TASK GOAL → Note each line in the data below that holds "behavior", and copy it.

Source texts of formatted documents:
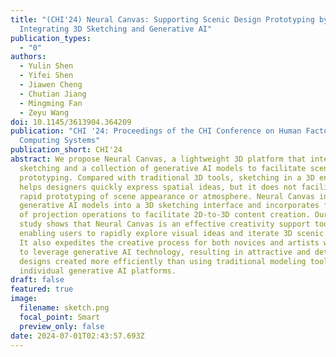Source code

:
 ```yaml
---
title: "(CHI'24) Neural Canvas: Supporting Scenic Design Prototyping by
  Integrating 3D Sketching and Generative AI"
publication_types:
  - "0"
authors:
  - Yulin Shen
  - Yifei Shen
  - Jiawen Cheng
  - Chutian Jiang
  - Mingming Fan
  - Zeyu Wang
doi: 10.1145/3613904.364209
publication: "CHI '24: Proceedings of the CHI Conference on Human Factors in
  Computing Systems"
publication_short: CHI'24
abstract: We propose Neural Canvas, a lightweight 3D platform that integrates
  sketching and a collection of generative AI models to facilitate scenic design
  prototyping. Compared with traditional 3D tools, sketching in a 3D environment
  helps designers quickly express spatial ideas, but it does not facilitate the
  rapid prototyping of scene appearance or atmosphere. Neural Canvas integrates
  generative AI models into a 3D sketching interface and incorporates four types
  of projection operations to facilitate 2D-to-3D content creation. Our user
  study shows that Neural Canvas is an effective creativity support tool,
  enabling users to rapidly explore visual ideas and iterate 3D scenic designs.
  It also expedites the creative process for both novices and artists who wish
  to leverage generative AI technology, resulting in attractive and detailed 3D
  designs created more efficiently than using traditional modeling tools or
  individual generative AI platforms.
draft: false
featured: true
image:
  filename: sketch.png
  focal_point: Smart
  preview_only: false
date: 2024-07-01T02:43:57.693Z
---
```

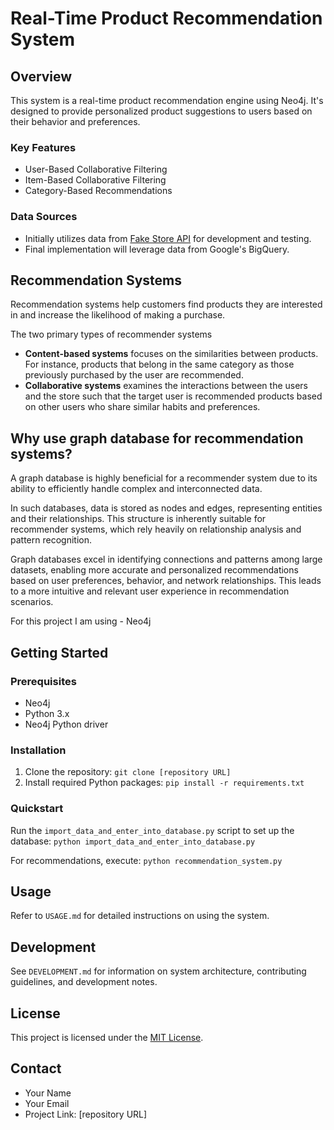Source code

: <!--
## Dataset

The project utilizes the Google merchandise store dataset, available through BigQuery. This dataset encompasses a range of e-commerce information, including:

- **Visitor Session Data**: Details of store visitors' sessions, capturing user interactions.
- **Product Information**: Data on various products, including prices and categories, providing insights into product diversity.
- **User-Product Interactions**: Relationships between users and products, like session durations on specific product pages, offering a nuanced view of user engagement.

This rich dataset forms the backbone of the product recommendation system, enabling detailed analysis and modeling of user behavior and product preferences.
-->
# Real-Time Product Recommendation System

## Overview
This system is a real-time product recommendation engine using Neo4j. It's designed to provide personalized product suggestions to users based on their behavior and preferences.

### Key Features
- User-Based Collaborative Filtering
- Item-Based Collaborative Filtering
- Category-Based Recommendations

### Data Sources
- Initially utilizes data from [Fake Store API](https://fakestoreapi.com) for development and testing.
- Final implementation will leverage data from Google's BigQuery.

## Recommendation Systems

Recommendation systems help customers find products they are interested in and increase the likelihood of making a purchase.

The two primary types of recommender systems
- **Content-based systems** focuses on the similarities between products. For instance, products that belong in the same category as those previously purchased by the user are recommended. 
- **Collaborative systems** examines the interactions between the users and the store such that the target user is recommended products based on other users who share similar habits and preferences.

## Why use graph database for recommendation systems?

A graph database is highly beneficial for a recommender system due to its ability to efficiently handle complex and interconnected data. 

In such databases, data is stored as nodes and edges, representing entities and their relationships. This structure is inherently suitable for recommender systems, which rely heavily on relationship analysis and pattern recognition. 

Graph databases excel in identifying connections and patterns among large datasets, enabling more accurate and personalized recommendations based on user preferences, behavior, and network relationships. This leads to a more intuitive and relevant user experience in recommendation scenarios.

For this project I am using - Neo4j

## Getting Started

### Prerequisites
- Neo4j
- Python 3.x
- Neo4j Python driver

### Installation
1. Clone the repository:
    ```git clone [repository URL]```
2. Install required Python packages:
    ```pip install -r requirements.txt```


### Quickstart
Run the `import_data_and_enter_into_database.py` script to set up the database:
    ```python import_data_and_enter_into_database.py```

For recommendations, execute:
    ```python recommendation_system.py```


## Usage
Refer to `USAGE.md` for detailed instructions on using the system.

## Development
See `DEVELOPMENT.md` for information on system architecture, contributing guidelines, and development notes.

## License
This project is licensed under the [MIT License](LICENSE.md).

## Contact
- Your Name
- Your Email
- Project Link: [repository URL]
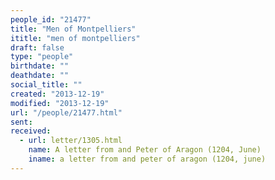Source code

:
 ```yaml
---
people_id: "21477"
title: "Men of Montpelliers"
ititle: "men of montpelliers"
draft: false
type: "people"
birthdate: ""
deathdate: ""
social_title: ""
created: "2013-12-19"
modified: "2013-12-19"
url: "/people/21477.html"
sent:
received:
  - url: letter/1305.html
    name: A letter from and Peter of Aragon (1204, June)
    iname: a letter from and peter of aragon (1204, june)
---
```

ANSWER SPACE →
This rich dataset forms the backbone of the product recommendation system, enabling detailed analysis and modeling of user behavior and product preferences.
This system is a real-time product recommendation engine using Neo4j. It's designed to provide personalized product suggestions to users based on their behavior and preferences.
Graph databases excel in identifying connections and patterns among large datasets, enabling more accurate and personalized recommendations based on user preferences, behavior, and network relationships. This leads to a more intuitive and relevant user experience in recommendation scenarios.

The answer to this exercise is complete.